Do primeiro marido, Alexander Plunket Greene, Quant diz ter sido um «mulherengo dedicado que bebia de mais, infiel e leal ao mesmo tempo», com a figura de Mick Jagger e Paul McCartney num só homem. «Ia vestido com os pijamas de seda dourada da mãe e calças cor de vinho justas pelo tornozelo para a Goldsmiths Art School, onde eu estudava ilustração na altura. Tinha o cabelo longo, sedoso, cortado à altura do maxilar e caído sobre um dos olhos.» Conheceram-se num baile, e foi luxúria à primeira vista.
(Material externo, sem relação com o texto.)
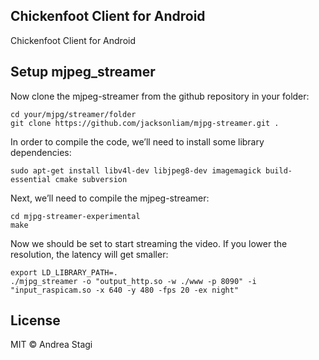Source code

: Chickenfoot Client for Android
------------------------------
Chickenfoot Client for Android

Setup mjpeg_streamer
--------------------

Now clone the mjpeg-streamer from the github repository in your folder:

    cd your/mjpg/streamer/folder
    git clone https://github.com/jacksonliam/mjpg-streamer.git .

In order to compile the code, we’ll need to install some library dependencies:

    sudo apt-get install libv4l-dev libjpeg8-dev imagemagick build-essential cmake subversion

Next, we’ll need to compile the mjpeg-streamer:

    cd mjpg-streamer-experimental
    make

Now we should be set to start streaming the video. If you lower the resolution, the latency will get smaller:

    export LD_LIBRARY_PATH=.
    ./mjpg_streamer -o "output_http.so -w ./www -p 8090" -i "input_raspicam.so -x 640 -y 480 -fps 20 -ex night"

License
-------
MIT © Andrea Stagi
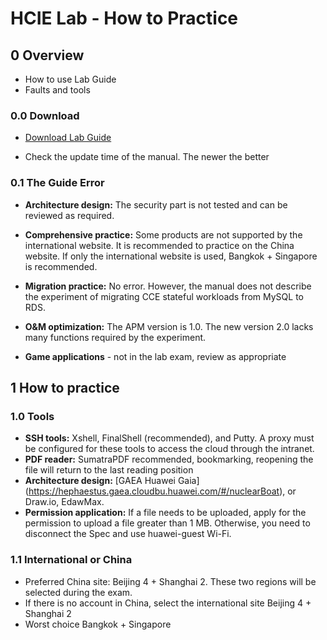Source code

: # HCIE Lab - How to Practice

## 0 Overview

- How to use Lab Guide
- Faults and tools

### 0.0 Download

- [Download Lab Guide](https://res-static.hc-cdn.cn/cloudbu-site/intl/en-us/HCEDU/Certification%20Materials/HCIE-CloudServiceSolutionsArchitectV2.0Hands-OnExercises.zip)

- Check the update time of the manual. The newer the better

### 0.1 The Guide Error

- **Architecture design:** The security part is not tested and can be reviewed as required.

- **Comprehensive practice:** Some products are not supported by the international website. It is recommended to practice on the China website. If only the international website is used, Bangkok + Singapore is recommended.

- **Migration practice:** No error. However, the manual does not describe the experiment of migrating CCE stateful workloads from MySQL to RDS.

- **O&M optimization:** The APM version is 1.0. The new version 2.0 lacks many functions required by the experiment.

- **Game applications** - not in the lab exam, review as appropriate

## 1 How to practice

### 1.0 Tools

- **SSH tools:** Xshell, FinalShell (recommended), and Putty. A proxy must be configured for these tools to access the cloud through the intranet.
- **PDF reader:** SumatraPDF recommended, bookmarking, reopening the file will return to the last reading position
- **Architecture design:** [GAEA Huawei Gaia] (https://hephaestus.gaea.cloudbu.huawei.com/#/nuclearBoat), or Draw.io, EdawMax.
- **Permission application:** If a file needs to be uploaded, apply for the permission to upload a file greater than 1 MB. Otherwise, you need to disconnect the Spec and use huawei-guest Wi-Fi.

### 1.1 International or China

- Preferred China site: Beijing 4 + Shanghai 2. These two regions will be selected during the exam.
- If there is no account in China, select the international site Beijing 4 + Shanghai 2
- Worst choice Bangkok + Singapore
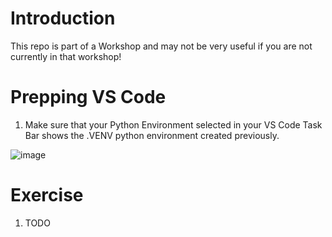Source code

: # Introduction 
This repo is part of a Workshop and may not be very useful if you are not currently in that workshop!

# Prepping VS Code
1. Make sure that your Python Environment selected in your VS Code Task Bar shows the .VENV python environment created previously.
   
![image](https://github.com/CameronVetter/HolographicAssistantServer/blob/main/images/venv.png?raw=true)
   
# Exercise
1. TODO
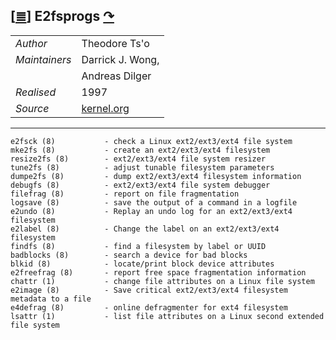 <!--
File          : e2fsprogs.md
Created       : Sun 06 Mar 2016 00:25:13
Last Modified : Sun 06 Mar 2016 01:09:53 sharlatan
Maintainer    : sharlatan <sharlatanus@gmail.com>
-->


[[≣](../README.md#Index "Index")]
E2fsprogs [↷](http://e2fsprogs.sourceforge.net/)
---------
|     |     |
| --- | --- |
| _Author_ | Theodore Ts'o |
| _Maintainers_ | Darrick J. Wong, |
| | Andreas Dilger |
| _Realised_ | 1997 |
| _Source_ | [kernel.org](http://git.kernel.org/cgit/fs/ext2/e2fsprogs.git/) |

* * *

    e2fsck (8)           - check a Linux ext2/ext3/ext4 file system
    mke2fs (8)           - create an ext2/ext3/ext4 filesystem
    resize2fs (8)        - ext2/ext3/ext4 file system resizer
    tune2fs (8)          - adjust tunable filesystem parameters
    dumpe2fs (8)         - dump ext2/ext3/ext4 filesystem information
    debugfs (8)          - ext2/ext3/ext4 file system debugger
    filefrag (8)         - report on file fragmentation
    logsave (8)          - save the output of a command in a logfile
    e2undo (8)           - Replay an undo log for an ext2/ext3/ext4 filesystem
    e2label (8)          - Change the label on an ext2/ext3/ext4 filesystem
    findfs (8)           - find a filesystem by label or UUID
    badblocks (8)        - search a device for bad blocks
    blkid (8)            - locate/print block device attributes
    e2freefrag (8)       - report free space fragmentation information
    chattr (1)           - change file attributes on a Linux file system
    e2image (8)          - Save critical ext2/ext3/ext4 filesystem metadata to a file
    e4defrag (8)         - online defragmenter for ext4 filesystem
    lsattr (1)           - list file attributes on a Linux second extended file system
E amor, que lhes permitiu preservar o casamento até à morte dele, com Mary a desculpar-lhe as traições e Greene a idolatrá-la acima de todas as mulheres.

«Andava com um trompete de jazz que tocava no comboio entre Charing Cross e New Cross, muitas vezes andando para trás e para a frente para poder praticar mais. Era fã absoluto de Louis Armstrong e um trompetista muito bom», enaltece a estilista, com um enlevo que ainda hoje usa para falar dele com o atual companheiro, Antony Rouse. O antigo amigo do casal aproximou-se de Quant na viuvez e acabou por ficar a viver com ela na casa de campo de Surrey que Alexander herdou de um familiar, ambos a partilharem agora a cama que Mary e Planket compraram quando se casaram. E as saudades de Greene, que à sua maneira também marcou uma época. «Era tão divertido estar com ele. Foi o melhor dançarino de sempre. E terrivelmente bem parecido.» Foi essa paixão, por um homem e pela própria vida que se converteu na arma mais poderosa de Mary Quant.

A senhora dos pincéis

À luz do êxito da primeira loja Bazaar em Chelsea, Mary Quant abriu uma segunda em Knightsbridge em 1957, quando Mary Quant se casou com Alexander. Cinco anos mais tarde, exportava para os EUA e recebia pedidos de todo o mundo, internacionalizando a marca com o seu nome. Em 1966, lançou-se na cosmética, publicou a primeira autobiografia (Quant By Quant) e foi nomeada membro da Ordem do Império Britânico pelo contributo dado à indústria da moda - na cerimónia no Palácio de Buckingham usou uma minissaia da sua autoria e luvas de condutor. A estilista iniciou os anos 1970 no papel de mãe - de Orlando, seu filho único - e ao longo de duas décadas expandiu o negócio, somou prémios e publicou livros ensinando as mulheres a vestirem-se e a pintarem-se. Foi nesses anos, aliás, que passou a criar para outras empresas e a dedicar-se essencialmente à cosmética, caraterizada em grande parte pelo design dos produtos e ornamentada com a margarida estilizada que se tornou a imagem de marca. Em poucos tempo, abriu 150 filiais no Reino Unido, mais de trezentas nos EUA e milhares de pontos de venda por todo o mundo. Em 1994, aos 60 anos, lançou ainda uma coleção de acessórios e cosméticos. Mary Quant: My Autobiography é editada pela Hardcover e custa 14,99 (18 euros) libras na Amazon.